Taking place on March 12 and 13 at Park Plaza, Riverbank, London, PrivSec & GRC Connect London provides a platform for organisations to address the cumulative nature of risk.

PrivSec & GRC Connect London’s comprehensive agenda is led by subject matter experts, business chiefs and industry leaders, giving attendees a deep-dive into challenges and solutions on the rapidly evolving GRC landscape.

Event speaker, Gary Brown is Chief Privacy Officer at Westinghouse Electric Company LLC. He is a qualified chartered accountant and a privacy professional. An accomplished senior executive with 20 years’ extensive experience, Gary has operated at Board level in a variety of roles within a number of complex organisations across Financial Services, Leisure and Retail. He is also a non-executive director with positions in the Health, Education and Charitable sectors.

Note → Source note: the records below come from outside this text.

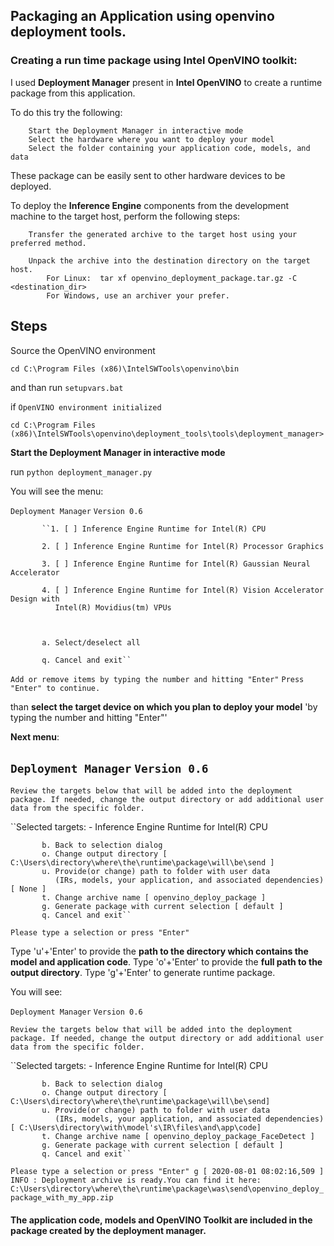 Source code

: ## Packaging an Application using **openvino deployment tools**.

### Creating a run time package using Intel OpenVINO toolkit:

   I used **Deployment Manager** present in **Intel OpenVINO** to create a runtime package from this application.

   To do this try the following:
   
        Start the Deployment Manager in interactive mode
        Select the hardware where you want to deploy your model
        Select the folder containing your application code, models, and data 
        
   These package can be easily sent to other hardware devices to be deployed.

   To deploy the **Inference Engine** components from the development machine to the target host, perform the following steps:

        Transfer the generated archive to the target host using your preferred method.

        Unpack the archive into the destination directory on the target host.
            For Linux:  tar xf openvino_deployment_package.tar.gz -C <destination_dir>
            For Windows, use an archiver your prefer.

## Steps

   Source the OpenVINO environment
   
   ``cd C:\Program Files (x86)\IntelSWTools\openvino\bin`` 
   
   and than run ``setupvars.bat``
   
   if ``OpenVINO environment initialized``
   
   ``cd C:\Program Files (x86)\IntelSWTools\openvino\deployment_tools\tools\deployment_manager>``
   
   
   **Start the Deployment Manager in interactive mode**
   
   run ``python deployment_manager.py``
   
   You will see the menu:
   
   ``Deployment Manager``
   ``Version 0.6``

           ``1. [ ] Inference Engine Runtime for Intel(R) CPU

           2. [ ] Inference Engine Runtime for Intel(R) Processor Graphics

           3. [ ] Inference Engine Runtime for Intel(R) Gaussian Neural Accelerator

           4. [ ] Inference Engine Runtime for Intel(R) Vision Accelerator Design with
              Intel(R) Movidius(tm) VPUs



           a. Select/deselect all

           q. Cancel and exit``

   ``Add or remove items by typing the number and hitting "Enter"``
   ``Press "Enter" to continue.``
   
   than **select the target device on which you plan to deploy your model** 'by typing the number and hitting "Enter"'
   
   
   **Next menu**:
   
   ``Deployment Manager``
   ``Version 0.6``
   --------------------------------------------------------------------------------
   ``Review the targets below that will be added into the deployment package.
   If needed, change the output directory or add additional user data from the specific folder.``

   ``Selected targets:
            - Inference Engine Runtime for Intel(R) CPU



           b. Back to selection dialog
           o. Change output directory [ C:\Users\directory\where\the\runtime\package\will\be\send ]
           u. Provide(or change) path to folder with user data
              (IRs, models, your application, and associated dependencies) [ None ]
           t. Change archive name [ openvino_deploy_package ]
           g. Generate package with current selection [ default ]
           q. Cancel and exit``

   ``Please type a selection or press "Enter"``
   
   Type 'u'+'Enter' to provide the **path to the directory which contains the model and application code**.
   Type 'o'+'Enter' to provide the **full path to the output directory**.
   Type 'g'+'Enter' to generate runtime package.
   
   
   You will see:
   
   ``Deployment Manager``
   ``Version 0.6``

   ``Review the targets below that will be added into the deployment package.
   If needed, change the output directory or add additional user data from the specific folder.``

   ``Selected targets:
            - Inference Engine Runtime for Intel(R) CPU



           b. Back to selection dialog
           o. Change output directory [ C:\Users\directory\where\the\runtime\package\will\be\send]
           u. Provide(or change) path to folder with user data
              (IRs, models, your application, and associated dependencies) [ C:\Users\directory\with\model's\IR\files\and\app\code]
           t. Change archive name [ openvino_deploy_package_FaceDetect ]
           g. Generate package with current selection [ default ]
           q. Cancel and exit``

   ``Please type a selection or press "Enter" g
   [ 2020-08-01 08:02:16,509 ] INFO : Deployment archive is ready.You can find it here:
           C:\Users\directory\where\the\runtime\package\was\send\openvino_deploy_package_with_my_app.zip``
  
  #### The application code, models and OpenVINO Toolkit are included in the package created by the deployment manager.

Gary will be attending PrivSec & GRC Connect London to talk about how ransomware “tabletop” exercises can help organisations to mitigate cyberattack risk.

Below, Gary answers questions on his professional journey and introduces the key issues.

Could you outline your career so far?

After an early career in finance, I was asked to lead the GDPR implementation for a major UK bank. I found data protection and privacy exciting and quickly became passionate in this area.

Following delivery of that program, I became the Data Protection Officer for a start-up bank, though we never ‘started’ due to the challenges of raising funding as Covid was breaking out. This lead me to leave Financial Services and start as Chief Privacy Officer at Westinghouse Electric Company, a global provider of nuclear energy.

What mistakes are businesses continuing to make regarding their security posture, and in terms of preparedness in the event of a security incident?

Businesses either assume it ‘won’t happen here’, and are therefore not ready when it inevitably does. Or they assume, if it does then everyone will know what to do, what to say, and how to respond. This hardly ever happens, unless all players are well rehearsed, from CEO and other business leaders, all the way through to the professionals who will be called to action.

How can “tabletop exercises” help organisations to prepare for and respond to cyberattacks?

In a safe space, tabletop exercises can help everyone understand the role they are required to play during a live incident, what they need to know, where to find the information they will need to use, and how to contact other colleagues they will need to rely upon and work with.

Everyone learns something on these occasions. Better to learn what you don’t know in a rehearsal, than during a live attack, when time is critical and the pressure can be immense.